> [What the exercise asks]
Beginning with the line that holds "- Certificats SSL" in the data below, give again every line through the one that holds "- Prend en charge", exactly as written.

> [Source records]
▬▬▬▬▬▬▬▬▬▬

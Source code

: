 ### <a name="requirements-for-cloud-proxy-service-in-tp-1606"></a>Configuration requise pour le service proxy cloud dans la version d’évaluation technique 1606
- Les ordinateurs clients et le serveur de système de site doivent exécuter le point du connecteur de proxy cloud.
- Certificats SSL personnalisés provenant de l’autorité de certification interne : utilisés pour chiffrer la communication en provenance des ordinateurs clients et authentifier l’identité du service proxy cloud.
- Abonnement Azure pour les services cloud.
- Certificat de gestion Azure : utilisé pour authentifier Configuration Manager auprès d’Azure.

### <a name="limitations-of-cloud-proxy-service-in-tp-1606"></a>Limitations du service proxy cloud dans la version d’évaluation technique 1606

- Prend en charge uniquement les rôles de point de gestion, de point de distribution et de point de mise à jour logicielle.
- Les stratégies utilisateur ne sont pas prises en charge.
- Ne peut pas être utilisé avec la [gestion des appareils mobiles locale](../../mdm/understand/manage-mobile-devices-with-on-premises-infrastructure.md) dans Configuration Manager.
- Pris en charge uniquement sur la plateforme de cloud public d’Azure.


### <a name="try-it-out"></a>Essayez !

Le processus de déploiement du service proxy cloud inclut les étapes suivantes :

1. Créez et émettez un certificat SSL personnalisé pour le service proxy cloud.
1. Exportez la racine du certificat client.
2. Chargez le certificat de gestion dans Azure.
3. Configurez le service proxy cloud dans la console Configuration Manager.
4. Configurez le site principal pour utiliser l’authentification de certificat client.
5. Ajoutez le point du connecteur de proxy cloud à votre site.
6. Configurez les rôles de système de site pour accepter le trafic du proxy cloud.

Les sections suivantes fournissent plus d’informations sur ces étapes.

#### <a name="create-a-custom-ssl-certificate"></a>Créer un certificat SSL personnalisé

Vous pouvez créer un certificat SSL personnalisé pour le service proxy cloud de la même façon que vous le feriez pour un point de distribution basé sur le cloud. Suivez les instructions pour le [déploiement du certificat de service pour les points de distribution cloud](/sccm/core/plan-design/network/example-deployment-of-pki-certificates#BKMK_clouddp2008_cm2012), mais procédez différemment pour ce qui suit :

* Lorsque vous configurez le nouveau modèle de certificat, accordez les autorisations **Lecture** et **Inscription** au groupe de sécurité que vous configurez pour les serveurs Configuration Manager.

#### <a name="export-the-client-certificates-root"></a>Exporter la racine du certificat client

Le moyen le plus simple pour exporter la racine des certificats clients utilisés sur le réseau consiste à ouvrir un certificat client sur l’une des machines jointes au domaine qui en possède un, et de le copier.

▬▬▬▬▬▬▬▬▬▬

> [Your response]
- Certificats SSL personnalisés provenant de l’autorité de certification interne : utilisés pour chiffrer la communication en provenance des ordinateurs clients et authentifier l’identité du service proxy cloud.
- Abonnement Azure pour les services cloud.
- Certificat de gestion Azure : utilisé pour authentifier Configuration Manager auprès d’Azure.

### <a name="limitations-of-cloud-proxy-service-in-tp-1606"></a>Limitations du service proxy cloud dans la version d’évaluation technique 1606

- Prend en charge uniquement les rôles de point de gestion, de point de distribution et de point de mise à jour logicielle.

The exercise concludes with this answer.